Snapshots in Los Angeles: Marina Pinsky at Workspace

Marina Pinsky

Hung in a Malibu beach house, with wide open Pacific sunsets just outside the window, the brooding color of, say, a Mark Rothko canvas just doesn’t have the same effect as it would in a New York loft. Or so critic Dave Hickey once pointed out. That’s why that first vanguard of California abstractionists painted bright and flat--they were contending with the ultimate natural expressionism and unforgiving natural light. Decades later, Marina Pinsky’s geometric, nearly abstract photographs manage to marry California light and a weighty broodiness that seems more suited to the expressionism and constructivism of the East Coast--or Eastern Europe, which is, after all, where the Russian-born, Boston-educated artist comes from.
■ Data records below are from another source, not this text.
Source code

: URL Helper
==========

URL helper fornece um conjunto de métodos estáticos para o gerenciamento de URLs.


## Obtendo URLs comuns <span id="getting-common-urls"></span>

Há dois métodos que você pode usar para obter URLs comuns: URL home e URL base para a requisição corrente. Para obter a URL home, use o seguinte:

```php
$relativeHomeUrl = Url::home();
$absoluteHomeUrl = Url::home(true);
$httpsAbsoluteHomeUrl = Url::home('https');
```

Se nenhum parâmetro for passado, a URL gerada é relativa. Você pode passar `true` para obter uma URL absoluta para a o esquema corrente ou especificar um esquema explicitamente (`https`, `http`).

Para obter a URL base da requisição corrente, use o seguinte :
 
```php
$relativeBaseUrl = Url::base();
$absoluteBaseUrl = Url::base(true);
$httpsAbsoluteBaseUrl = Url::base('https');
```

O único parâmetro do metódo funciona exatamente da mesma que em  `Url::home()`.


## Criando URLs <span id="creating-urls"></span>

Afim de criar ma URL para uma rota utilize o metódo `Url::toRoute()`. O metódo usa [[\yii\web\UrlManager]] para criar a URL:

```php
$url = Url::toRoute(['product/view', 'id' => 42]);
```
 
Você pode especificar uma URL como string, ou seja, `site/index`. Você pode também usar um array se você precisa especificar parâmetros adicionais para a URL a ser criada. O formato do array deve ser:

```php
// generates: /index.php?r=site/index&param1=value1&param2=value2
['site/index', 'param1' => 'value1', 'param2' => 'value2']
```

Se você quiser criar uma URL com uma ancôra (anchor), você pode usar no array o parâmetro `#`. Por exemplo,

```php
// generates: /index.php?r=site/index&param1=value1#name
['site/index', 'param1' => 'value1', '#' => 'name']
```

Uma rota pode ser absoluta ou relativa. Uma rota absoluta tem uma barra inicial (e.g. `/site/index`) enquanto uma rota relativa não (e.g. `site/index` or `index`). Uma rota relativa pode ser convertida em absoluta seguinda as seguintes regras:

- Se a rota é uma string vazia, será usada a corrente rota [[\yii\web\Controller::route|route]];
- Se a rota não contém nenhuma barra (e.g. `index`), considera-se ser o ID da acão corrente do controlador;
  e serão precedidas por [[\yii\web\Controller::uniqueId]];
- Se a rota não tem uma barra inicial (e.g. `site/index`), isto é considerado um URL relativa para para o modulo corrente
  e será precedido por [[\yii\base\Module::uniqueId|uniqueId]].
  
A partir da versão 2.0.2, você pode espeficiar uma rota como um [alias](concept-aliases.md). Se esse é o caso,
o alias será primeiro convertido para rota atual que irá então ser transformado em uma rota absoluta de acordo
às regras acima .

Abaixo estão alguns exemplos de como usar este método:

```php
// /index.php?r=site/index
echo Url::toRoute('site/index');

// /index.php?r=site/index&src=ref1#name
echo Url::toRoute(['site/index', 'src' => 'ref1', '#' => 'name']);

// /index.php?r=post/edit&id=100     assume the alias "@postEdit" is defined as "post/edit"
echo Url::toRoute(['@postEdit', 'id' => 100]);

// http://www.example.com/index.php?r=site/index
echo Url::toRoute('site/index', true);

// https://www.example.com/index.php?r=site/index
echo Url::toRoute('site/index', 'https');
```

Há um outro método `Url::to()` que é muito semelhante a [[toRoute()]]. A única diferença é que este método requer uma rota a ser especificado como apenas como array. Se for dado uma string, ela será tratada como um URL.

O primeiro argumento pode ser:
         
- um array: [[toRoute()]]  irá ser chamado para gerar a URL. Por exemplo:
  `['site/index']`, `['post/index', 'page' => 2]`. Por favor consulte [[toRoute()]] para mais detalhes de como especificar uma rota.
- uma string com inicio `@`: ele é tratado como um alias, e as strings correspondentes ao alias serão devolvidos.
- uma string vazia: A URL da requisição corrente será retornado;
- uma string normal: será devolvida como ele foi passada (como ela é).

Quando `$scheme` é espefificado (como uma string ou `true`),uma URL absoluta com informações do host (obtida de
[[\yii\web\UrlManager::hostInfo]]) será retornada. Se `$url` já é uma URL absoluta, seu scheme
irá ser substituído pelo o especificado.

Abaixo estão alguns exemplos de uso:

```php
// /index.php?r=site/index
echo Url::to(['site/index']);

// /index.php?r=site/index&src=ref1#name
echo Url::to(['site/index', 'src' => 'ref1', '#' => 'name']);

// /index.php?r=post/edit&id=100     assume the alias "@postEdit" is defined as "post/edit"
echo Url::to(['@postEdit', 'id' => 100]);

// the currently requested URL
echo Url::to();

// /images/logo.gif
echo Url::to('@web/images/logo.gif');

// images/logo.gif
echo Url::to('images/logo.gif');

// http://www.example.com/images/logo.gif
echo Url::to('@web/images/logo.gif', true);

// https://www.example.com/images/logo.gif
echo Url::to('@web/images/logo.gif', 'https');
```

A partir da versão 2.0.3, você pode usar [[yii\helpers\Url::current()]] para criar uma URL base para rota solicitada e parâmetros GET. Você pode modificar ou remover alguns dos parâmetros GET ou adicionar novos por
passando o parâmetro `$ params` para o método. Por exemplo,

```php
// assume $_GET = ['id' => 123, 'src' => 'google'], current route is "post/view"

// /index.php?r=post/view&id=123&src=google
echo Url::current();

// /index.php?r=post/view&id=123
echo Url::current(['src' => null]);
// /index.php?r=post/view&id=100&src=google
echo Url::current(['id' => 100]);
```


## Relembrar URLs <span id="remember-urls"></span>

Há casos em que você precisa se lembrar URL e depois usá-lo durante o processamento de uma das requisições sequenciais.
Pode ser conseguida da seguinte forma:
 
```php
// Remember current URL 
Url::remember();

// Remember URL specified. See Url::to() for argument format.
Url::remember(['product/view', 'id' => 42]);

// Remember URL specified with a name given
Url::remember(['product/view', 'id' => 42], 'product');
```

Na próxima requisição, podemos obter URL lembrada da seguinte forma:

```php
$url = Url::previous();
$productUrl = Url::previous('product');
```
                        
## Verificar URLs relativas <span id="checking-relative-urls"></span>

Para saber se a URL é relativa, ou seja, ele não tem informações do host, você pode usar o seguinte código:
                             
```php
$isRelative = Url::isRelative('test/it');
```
When Daniel Ingroff, co-director of Workspace, an artist-run storefront in L.A.’s Lincoln Heights neighborhood, encountered Pinsky’s work at UCLA’s open studios, he was attracted, in part, by the push and pull between weight and light in her images. He set the wheels in motion for a show at Workspace, on view through December 4, and Pinsky came up with images of intentionally placed red bricks with illuminated light bulbs either propped up against them or hung down from them. The soon-to-graduate MFA student calls the series Water and Power, a title that mimics the work’s systematics but also gets at its carefully honed casualness.